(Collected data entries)
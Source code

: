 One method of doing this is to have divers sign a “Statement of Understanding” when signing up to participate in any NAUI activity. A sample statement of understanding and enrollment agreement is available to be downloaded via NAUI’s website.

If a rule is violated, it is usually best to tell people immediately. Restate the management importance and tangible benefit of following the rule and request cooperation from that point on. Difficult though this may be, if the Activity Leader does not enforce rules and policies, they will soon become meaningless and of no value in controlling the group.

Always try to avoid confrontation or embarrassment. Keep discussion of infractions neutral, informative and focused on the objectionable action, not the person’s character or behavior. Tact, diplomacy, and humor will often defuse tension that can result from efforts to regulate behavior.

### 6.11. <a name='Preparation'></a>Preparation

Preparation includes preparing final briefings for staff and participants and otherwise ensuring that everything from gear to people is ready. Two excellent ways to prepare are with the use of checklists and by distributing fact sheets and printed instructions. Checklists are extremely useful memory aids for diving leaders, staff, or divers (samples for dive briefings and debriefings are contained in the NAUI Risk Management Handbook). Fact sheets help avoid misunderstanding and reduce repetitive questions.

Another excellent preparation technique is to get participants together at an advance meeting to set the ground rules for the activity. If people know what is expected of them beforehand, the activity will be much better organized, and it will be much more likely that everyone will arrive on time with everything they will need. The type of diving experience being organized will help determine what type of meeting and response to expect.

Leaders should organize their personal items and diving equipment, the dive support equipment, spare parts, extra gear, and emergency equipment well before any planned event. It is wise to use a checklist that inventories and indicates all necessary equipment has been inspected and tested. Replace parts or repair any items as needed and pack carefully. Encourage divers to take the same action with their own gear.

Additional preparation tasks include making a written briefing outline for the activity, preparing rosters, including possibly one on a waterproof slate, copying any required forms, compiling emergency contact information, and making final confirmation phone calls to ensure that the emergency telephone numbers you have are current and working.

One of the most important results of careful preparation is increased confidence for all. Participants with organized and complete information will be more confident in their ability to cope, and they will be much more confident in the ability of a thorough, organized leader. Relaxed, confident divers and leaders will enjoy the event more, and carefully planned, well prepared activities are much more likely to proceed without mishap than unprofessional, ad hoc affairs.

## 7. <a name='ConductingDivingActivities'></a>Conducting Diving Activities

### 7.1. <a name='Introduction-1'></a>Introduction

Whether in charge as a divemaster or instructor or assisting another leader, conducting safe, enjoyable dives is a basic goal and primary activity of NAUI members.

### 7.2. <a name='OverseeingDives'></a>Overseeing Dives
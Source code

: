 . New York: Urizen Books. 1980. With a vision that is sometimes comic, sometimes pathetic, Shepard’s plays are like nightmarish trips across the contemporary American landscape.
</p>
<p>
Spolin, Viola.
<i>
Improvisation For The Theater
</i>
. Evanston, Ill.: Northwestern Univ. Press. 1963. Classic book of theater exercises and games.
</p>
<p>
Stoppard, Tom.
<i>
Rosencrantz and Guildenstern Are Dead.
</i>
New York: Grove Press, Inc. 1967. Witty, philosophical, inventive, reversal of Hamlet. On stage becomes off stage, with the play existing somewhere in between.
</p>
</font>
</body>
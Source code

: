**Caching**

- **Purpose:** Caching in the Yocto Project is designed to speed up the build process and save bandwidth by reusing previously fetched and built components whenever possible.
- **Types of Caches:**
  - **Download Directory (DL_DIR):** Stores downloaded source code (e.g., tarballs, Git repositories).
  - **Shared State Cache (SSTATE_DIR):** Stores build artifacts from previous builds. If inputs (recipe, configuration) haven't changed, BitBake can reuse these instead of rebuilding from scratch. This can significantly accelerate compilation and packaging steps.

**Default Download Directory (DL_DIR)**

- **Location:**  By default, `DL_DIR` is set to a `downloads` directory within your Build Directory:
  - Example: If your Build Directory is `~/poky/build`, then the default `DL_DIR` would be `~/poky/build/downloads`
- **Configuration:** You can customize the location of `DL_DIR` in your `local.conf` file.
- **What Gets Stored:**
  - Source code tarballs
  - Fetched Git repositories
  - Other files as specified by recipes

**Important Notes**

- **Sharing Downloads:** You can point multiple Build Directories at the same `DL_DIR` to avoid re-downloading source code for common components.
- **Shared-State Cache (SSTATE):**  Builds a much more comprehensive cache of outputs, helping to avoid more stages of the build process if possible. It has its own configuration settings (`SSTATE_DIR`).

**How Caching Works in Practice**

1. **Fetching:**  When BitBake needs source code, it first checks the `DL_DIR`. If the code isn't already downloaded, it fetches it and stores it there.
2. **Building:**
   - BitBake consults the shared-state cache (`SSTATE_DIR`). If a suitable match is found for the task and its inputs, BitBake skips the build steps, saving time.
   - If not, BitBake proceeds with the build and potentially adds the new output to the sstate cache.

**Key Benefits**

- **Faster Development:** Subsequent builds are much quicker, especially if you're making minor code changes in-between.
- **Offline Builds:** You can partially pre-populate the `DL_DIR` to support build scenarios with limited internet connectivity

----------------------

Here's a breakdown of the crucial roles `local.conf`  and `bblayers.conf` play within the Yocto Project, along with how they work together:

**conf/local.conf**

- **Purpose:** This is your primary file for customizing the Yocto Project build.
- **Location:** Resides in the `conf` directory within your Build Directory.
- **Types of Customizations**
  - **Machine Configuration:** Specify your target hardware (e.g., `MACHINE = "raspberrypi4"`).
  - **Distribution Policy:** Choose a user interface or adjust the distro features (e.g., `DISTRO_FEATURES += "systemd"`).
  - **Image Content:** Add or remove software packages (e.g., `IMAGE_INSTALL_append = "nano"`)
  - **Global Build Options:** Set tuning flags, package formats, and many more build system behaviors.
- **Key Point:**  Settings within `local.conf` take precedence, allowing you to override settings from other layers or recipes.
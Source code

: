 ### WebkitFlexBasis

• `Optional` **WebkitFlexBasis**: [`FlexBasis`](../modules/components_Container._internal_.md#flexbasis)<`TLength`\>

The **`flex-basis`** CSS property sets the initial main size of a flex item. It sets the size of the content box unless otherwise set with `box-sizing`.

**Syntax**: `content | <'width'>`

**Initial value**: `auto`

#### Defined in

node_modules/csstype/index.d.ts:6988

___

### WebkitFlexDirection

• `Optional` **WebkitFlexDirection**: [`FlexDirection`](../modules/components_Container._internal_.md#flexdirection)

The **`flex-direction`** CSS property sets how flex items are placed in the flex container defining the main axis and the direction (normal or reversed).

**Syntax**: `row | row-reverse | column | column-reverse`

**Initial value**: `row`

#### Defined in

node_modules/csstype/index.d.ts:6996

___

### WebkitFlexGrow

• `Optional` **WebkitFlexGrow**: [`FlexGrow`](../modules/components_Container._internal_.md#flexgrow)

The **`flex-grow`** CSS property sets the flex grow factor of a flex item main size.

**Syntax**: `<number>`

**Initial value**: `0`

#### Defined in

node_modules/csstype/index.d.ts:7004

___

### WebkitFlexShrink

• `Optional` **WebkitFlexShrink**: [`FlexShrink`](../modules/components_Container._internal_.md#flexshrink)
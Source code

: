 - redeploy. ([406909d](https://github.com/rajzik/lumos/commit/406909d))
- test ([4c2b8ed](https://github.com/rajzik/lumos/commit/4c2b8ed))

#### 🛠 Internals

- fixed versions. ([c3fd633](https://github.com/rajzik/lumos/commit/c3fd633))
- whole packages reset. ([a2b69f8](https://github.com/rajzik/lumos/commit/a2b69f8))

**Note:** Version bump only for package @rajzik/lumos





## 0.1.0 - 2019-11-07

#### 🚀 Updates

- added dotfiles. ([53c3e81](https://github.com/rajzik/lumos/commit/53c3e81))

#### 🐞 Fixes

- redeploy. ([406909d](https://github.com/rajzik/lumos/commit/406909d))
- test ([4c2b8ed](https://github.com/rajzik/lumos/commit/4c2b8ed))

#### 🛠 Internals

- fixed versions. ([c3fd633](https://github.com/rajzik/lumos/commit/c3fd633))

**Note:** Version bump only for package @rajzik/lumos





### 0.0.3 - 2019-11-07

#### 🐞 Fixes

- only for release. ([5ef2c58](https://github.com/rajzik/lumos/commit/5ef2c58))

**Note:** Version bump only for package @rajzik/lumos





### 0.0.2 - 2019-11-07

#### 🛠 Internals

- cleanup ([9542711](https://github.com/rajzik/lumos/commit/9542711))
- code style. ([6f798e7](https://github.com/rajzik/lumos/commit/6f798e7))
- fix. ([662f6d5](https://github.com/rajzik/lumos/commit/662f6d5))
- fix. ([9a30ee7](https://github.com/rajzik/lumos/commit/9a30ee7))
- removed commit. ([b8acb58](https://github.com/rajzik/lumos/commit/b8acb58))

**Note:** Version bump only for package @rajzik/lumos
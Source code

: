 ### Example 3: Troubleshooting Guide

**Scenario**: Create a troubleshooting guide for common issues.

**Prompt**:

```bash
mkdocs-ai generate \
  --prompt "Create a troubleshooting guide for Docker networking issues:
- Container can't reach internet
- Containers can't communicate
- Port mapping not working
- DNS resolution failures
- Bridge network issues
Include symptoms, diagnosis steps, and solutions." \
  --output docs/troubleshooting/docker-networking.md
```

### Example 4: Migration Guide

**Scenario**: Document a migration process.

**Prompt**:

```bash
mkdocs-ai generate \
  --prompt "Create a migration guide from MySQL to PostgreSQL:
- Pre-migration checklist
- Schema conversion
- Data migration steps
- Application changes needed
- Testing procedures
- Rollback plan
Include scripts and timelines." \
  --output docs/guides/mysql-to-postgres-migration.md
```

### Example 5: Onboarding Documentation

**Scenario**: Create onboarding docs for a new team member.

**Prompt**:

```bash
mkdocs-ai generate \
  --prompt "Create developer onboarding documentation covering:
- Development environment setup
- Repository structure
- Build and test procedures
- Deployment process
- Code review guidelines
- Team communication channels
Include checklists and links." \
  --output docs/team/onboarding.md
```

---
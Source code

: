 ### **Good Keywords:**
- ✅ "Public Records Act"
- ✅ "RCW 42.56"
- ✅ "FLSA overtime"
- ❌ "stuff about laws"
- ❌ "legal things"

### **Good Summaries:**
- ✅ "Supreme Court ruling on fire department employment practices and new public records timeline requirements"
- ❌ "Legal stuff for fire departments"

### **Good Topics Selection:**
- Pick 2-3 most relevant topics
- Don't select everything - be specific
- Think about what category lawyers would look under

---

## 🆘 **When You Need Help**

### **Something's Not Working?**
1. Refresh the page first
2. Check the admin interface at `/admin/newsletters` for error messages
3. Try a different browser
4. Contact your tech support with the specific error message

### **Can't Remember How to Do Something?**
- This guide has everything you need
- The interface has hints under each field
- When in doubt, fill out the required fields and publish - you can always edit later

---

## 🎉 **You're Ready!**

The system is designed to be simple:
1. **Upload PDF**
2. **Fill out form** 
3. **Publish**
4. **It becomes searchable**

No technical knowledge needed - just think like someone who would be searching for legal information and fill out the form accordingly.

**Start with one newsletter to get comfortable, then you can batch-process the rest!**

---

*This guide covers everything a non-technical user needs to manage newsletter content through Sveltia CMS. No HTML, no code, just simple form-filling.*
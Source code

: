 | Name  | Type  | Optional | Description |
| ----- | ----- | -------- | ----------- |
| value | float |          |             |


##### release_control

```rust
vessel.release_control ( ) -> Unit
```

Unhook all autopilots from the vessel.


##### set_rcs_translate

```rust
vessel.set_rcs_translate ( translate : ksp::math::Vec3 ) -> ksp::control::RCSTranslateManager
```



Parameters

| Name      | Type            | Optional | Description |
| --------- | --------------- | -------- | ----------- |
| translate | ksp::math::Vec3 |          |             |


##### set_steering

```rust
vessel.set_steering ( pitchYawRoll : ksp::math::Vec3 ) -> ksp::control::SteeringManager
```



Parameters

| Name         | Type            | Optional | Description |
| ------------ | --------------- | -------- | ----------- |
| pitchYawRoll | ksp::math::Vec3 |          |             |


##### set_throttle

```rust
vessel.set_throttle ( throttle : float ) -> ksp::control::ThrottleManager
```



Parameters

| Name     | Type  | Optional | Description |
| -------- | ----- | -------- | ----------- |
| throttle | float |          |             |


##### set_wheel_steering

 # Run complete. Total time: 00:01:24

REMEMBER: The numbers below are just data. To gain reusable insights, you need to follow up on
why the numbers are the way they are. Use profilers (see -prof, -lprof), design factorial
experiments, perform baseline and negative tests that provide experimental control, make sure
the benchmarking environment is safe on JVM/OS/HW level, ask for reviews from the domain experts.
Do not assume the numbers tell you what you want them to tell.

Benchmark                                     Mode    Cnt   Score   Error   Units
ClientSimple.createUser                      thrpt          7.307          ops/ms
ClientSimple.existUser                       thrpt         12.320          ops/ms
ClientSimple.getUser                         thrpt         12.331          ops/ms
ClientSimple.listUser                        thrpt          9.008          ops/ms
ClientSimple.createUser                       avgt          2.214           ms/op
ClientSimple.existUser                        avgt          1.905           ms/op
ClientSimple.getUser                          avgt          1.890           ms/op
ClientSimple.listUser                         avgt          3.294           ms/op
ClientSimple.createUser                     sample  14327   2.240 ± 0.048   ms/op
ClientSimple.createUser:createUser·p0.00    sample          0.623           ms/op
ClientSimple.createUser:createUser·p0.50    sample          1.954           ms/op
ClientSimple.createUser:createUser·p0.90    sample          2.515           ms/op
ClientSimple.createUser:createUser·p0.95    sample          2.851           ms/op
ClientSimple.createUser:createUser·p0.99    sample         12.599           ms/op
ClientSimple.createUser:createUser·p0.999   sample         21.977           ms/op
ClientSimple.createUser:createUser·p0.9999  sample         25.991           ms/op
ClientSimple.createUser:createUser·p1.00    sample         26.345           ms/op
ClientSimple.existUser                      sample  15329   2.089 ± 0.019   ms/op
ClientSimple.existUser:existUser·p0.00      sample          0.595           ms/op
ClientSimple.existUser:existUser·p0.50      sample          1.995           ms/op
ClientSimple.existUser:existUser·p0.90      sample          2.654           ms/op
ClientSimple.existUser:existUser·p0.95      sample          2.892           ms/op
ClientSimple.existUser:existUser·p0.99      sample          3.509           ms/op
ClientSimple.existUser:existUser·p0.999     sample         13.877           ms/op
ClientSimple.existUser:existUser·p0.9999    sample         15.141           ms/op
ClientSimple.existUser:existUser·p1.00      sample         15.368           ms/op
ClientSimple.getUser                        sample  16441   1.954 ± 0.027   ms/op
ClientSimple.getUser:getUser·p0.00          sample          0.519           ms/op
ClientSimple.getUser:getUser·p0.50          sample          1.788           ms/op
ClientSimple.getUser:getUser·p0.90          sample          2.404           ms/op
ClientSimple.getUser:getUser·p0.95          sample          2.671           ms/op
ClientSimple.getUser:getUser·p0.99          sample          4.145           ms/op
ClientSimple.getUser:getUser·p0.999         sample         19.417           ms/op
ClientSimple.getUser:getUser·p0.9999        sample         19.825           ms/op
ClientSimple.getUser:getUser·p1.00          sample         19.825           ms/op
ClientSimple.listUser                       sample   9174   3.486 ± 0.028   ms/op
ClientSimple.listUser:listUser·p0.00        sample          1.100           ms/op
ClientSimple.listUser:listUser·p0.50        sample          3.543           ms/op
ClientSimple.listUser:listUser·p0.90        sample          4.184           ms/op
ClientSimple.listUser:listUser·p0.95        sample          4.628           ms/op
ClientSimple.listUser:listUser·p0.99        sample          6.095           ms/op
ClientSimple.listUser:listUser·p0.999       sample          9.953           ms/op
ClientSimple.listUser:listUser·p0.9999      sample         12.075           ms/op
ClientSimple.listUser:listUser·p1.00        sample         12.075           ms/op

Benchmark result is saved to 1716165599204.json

GOAL OF THE EXERCISE – Reprint the data above from the opening line to the line holding "Another excellent preparation", inclusive, and nothing else.

YOUR RESPONSE –
Source code

: One method of doing this is to have divers sign a “Statement of Understanding” when signing up to participate in any NAUI activity. A sample statement of understanding and enrollment agreement is available to be downloaded via NAUI’s website.

If a rule is violated, it is usually best to tell people immediately. Restate the management importance and tangible benefit of following the rule and request cooperation from that point on. Difficult though this may be, if the Activity Leader does not enforce rules and policies, they will soon become meaningless and of no value in controlling the group.

Always try to avoid confrontation or embarrassment. Keep discussion of infractions neutral, informative and focused on the objectionable action, not the person’s character or behavior. Tact, diplomacy, and humor will often defuse tension that can result from efforts to regulate behavior.

### 6.11. <a name='Preparation'></a>Preparation

Preparation includes preparing final briefings for staff and participants and otherwise ensuring that everything from gear to people is ready. Two excellent ways to prepare are with the use of checklists and by distributing fact sheets and printed instructions. Checklists are extremely useful memory aids for diving leaders, staff, or divers (samples for dive briefings and debriefings are contained in the NAUI Risk Management Handbook). Fact sheets help avoid misunderstanding and reduce repetitive questions.

Another excellent preparation technique is to get participants together at an advance meeting to set the ground rules for the activity. If people know what is expected of them beforehand, the activity will be much better organized, and it will be much more likely that everyone will arrive on time with everything they will need. The type of diving experience being organized will help determine what type of meeting and response to expect.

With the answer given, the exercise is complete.